I must not buy so many books. I must not buy so many books. I must not buy so many books. I tell myself this every day, but it doesn’t seem to work.

See:

Some mainstream fiction. Strangers and Brothers, CP Snow, the second book of the series of the same name (although the first written). I read the first, Time of Hope, a couple of weeks ago and enjoyed it. Fielding Gray, Simon Raven, the first book of his Alms for Oblivion series, which I was told is similar to Snow’s. The Boat of Fate, an historical novel by Keith Roberts, an excellent sf writer best-known for SF Masterwork Pavane. The Rings Of Saturn, WG Sebald, a writer I admire much. My Dirty Little Book of Stolen Time, Liz Jensen – a charity shop find, which I picked up because I enjoyed her The Rapture (my review here). And Underworld, also a charity shop find, because I’ve been meaning to read some Don DeLillo for ages.

Some science fiction: Stained-Glass World, Ken Bulmer, a British sf writer of the 1960s and 1970s. A bit of a hack, by all accounts, but we’ll see. JG Ballard’s The Complete Short Stories: Volume 1, Engineering Infinity, Arslan, and More What If? I’m looking forward to reading. The last one was a charity shop find, the other three were birthday presents.

Some first editions. The Universe of Things is for the Gwyneth Jones collection. Down to the Bone is the last of Justina Robson’s Quantum Gravity series. Back of Town Blues is for the DG Compton collection. Heat of Fusion and Other Stories, John M Ford, because he is apparently a writer of excellent sf short fiction.

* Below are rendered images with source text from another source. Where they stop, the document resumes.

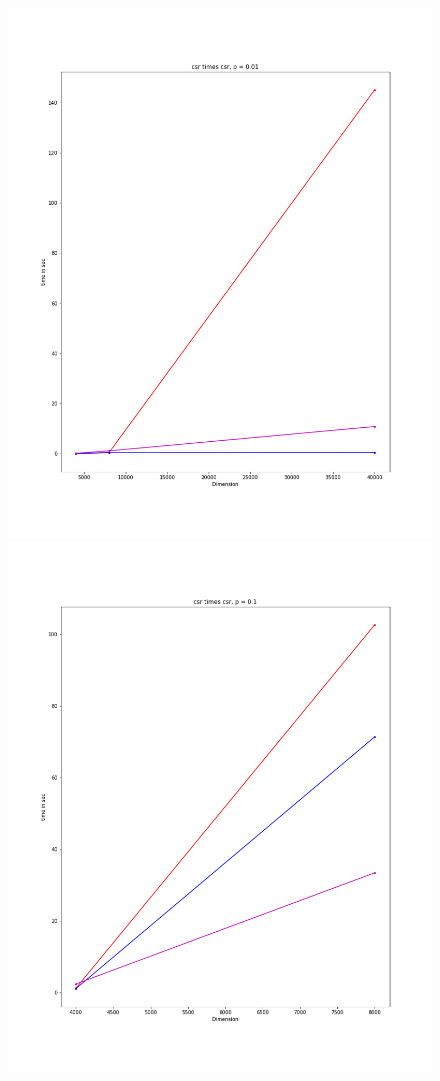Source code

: \documentclass[12pt]{article}
\begin{document}
\begin{figure}[h]
  \includegraphics[scale = 0.16]{csr_csr_01.PNG}
  \includegraphics[scale = 0.16]{csr_csr_1.PNG}

\end{figure}
\end{document}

A bit of a mix. Modern Fantasy: The Hundred Best Novels, David Pringle, which is sort of not the companion volume to Pringle’s Science Fiction: The 100 Best Novels, because the actual real companion volume to that is Fantasy: The 100 Best Books by Michael Moorcock and James Cawthorn (which I also own). Red Plenty, BSFA Award-shortlisted non-fiction/fiction, which many folk have told me I will like (I was going to wait for the paperback, but what the hell). And Cigar-Box Faust and Other Miniatures, a signed and numbered limited edition chapbook of Michael Swanwick short stories.

Three space books. Seven into Space, kindly donated to the Space Books collection by Adam Roberts. The Space Station and Island in the Sky were both bargains from eBay.

Finally, a pair of coffee-table books. Spomenik, Jan Kempenaers, is the book of his photographic exhibition. The title refers to WWII monuments in the former Yugoslavia. Many have been destroyed, or left to fall into ruin, but Kempenaers’ book contains photos of twenty-two of the best-preserved ones. Strange, but quite beautiful, stuff. CCCP: Cosmic Communist Constructions Photographed, Frédéric Chaubin, is a ginormous book of photographs of many gloriously modernist buildings from the former USSR. Also strange, but quite beautiful, stuff.